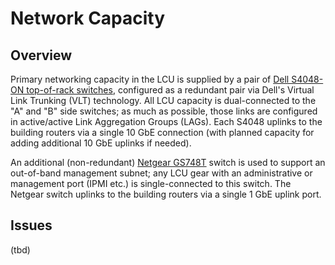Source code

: # Network Capacity

## Overview

Primary networking capacity in the LCU is supplied by a pair of [Dell S4048-ON
top-of-rack switches][s4048], configured as a redundant pair via Dell's Virtual
Link Trunking (VLT) technology.  All LCU capacity is dual-connected to the "A"
and "B" side switches; as much as possible, those links are configured in 
active/active Link Aggregation Groups (LAGs).  Each S4048 uplinks to the
building routers via a single 10 GbE connection (with planned capacity for
adding additional 10 GbE uplinks if needed).

An additional (non-redundant) [Netgear GS748T][gs748t] switch is used to support
an out-of-band management subnet; any LCU gear with an administrative or
management port (IPMI etc.) is single-connected to this switch.  The Netgear
switch uplinks to the building routers via a single 1 GbE uplink port.

## Issues

(tbd)


[s4048]: http://www.dell.com/us/business/p/networking-s-series-10gbe/pd "Dell Networking S-Series Switches"
[gs748t]: https://www.netgear.com/support/product/GS748Tv1.aspx?cid=wmt_netgear_organic "Netgear GS748T Smart Switch"
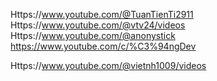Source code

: Https://www.youtube.com/@TuanTienTi2911
Https://www.youtube.com/@vtv24/videos
Https://www.youtube.com/@anonystick
https://www.youtube.com/c/%C3%94ngDev

Https://www.youtube.com/@vietnh1009/videos
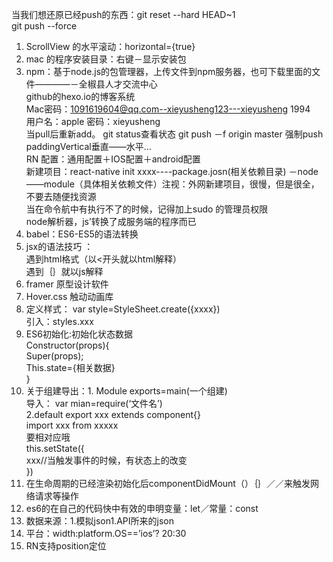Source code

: 当我们想还原已经push的东西：git reset --hard HEAD~1  
git push --force  
1.  ScrollView 的水平滚动：horizontal={true}  
2.  mac 的程序安装目录：右键－显示安装包  
3.  npm：基于node.js的包管理器，上传文件到npm服务器，也可下载里面的文件————－全椒县人才交流中心  
  github的hexo.io的博客系统  
Mac密码：1091619604@qq.com--xieyusheng123---xieyusheng  1994  
          用户名：apple 密码：xieyusheng  
当pull后重新add。  git status查看状态 git push －f origin master 强制push  
paddingVertical垂直——水平…  
RN 配置：通用配置＋IOS配置＋android配置   
新建项目：react-native init xxxx----package.josn(相关依赖目录)  －node——module（具体相关依赖文件）注视：外网新建项目，很慢，但是很全，不要去随便找资源  
当在命令航中有执行不了的时候，记得加上sudo 的管理员权限  
node解析器，js’转换了成服务端的程序而已  
4.  babel：ES6-ES5的语法转换  
5.  jsx的语法技巧  ：  
  遇到html格式（以<开头就以html解释）  
  遇到｛｝就以js解释  
6.  framer 原型设计软件  
7.  Hover.css 触动动画库   
8.  定义样式： var style=StyleSheet.create({xxxx})  
           引入：styles.xxx  
9.  ES6初始化:初始化状态数据  
Constructor(props){  
    Super(props);    
This.state={相关数据}  
}  
10. 关于组建导出：1. Module exports=main(一个组建)  
导入： var mian=require(‘文件名’)  
2.default export xxx extends component{}  
import xxx from xxxxx  
要相对应哦  
this.setState({  
    xxx//当触发事件的时候，有状态上的改变  
})  
11. 在生命周期的已经渲染初始化后componentDidMount（）｛｝／／来触发网络请求等操作  
12. es6的在自己的代码快中有效的申明变量：let／常量：const  
13. 数据来源：1.模拟json1.API所来的json  
14. 平台：width:platform.OS==’ios’? 20:30  
15. RN支持position定位  



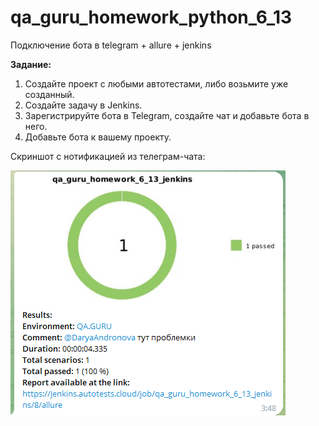 # qa_guru_homework_python_6_13
Подключение бота в telegram + allure + jenkins


**Задание:**
1. Создайте проект с любыми автотестами, либо возьмите уже созданный.
2. Создайте задачу в Jenkins.
3. Зарегистрируйте бота в Telegram, создайте чат и добавьте бота в него. 
4. Добавьте бота к вашему проекту.



Скриншот с нотификацией из телеграм-чата:

![2023-07-25_03-54-32.png](https://github.com/DaryaAndro/qa_guru_homework_python_6_13/blob/master/2023-07-25_03-54-32.png)
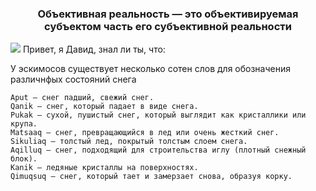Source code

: <h3 align="center">Объективная реальность — это объективируемая субъектом часть его субъективной реальности</h3>

![](https://static.wikia.nocookie.net/dota2_gamepedia/images/c/c9/Emoticon_huh.gif/revision/latest?cb=20180504011823)
Привет, я Давид, знал ли ты, что: 

У эскимосов существует несколько сотен слов для обозначения различнфых состояний снега

    Aput — снег падший, свежий снег.
    Qanik — снег, который падает в виде снега.
    Pukak — сухой, пушистый снег, который выглядит как кристаллики или крупа.
    Matsaaq — снег, превращающийся в лед или очень жесткий снег.
    Sikuliaq — толстый лед, покрытый толстым слоем снега.
    Aqilluq — снег, подходящий для строительства иглу (плотный снежный блок).
    Kanik — ледяные кристаллы на поверхностях.
    Qimuqsuq — снег, который тает и замерзает снова, образуя корку.
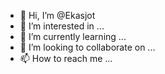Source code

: - 👋 Hi, I’m @Ekasjot
- 👀 I’m interested in ...
- 🌱 I’m currently learning ...
- 💞️ I’m looking to collaborate on ...
- 📫 How to reach me ...

<!---
Ekasjot/Ekasjot is a ✨ special ✨ repository because its `README.md` (this file) appears on your GitHub profile.
You can click the Preview link to take a look at your changes.
--->
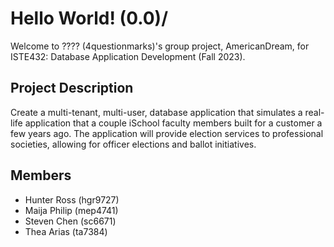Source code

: # Hello World! (0.0)/
Welcome to ???? (4questionmarks)'s group project, AmericanDream, for ISTE432: Database Application Development (Fall 2023).

## Project Description
Create a multi-tenant, multi-user, database application that simulates a real-life application that a couple iSchool faculty members built for a customer a few years ago. The application will provide election services to professional societies, allowing for officer elections and ballot initiatives. 

## Members
- Hunter Ross (hgr9727)
- Maija Philip (mep4741)
- Steven Chen (sc6671)
- Thea Arias (ta7384)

— What to work on —
From the line containing "Create a multi-tenant, multi-user, database" down to the last line of the records, transcribe every line exactly and add nothing else.

— Answer section —
Create a multi-tenant, multi-user, database application that simulates a real-life application that a couple iSchool faculty members built for a customer a few years ago. The application will provide election services to professional societies, allowing for officer elections and ballot initiatives. 

## Members
- Hunter Ross (hgr9727)
- Maija Philip (mep4741)
- Steven Chen (sc6671)
- Thea Arias (ta7384)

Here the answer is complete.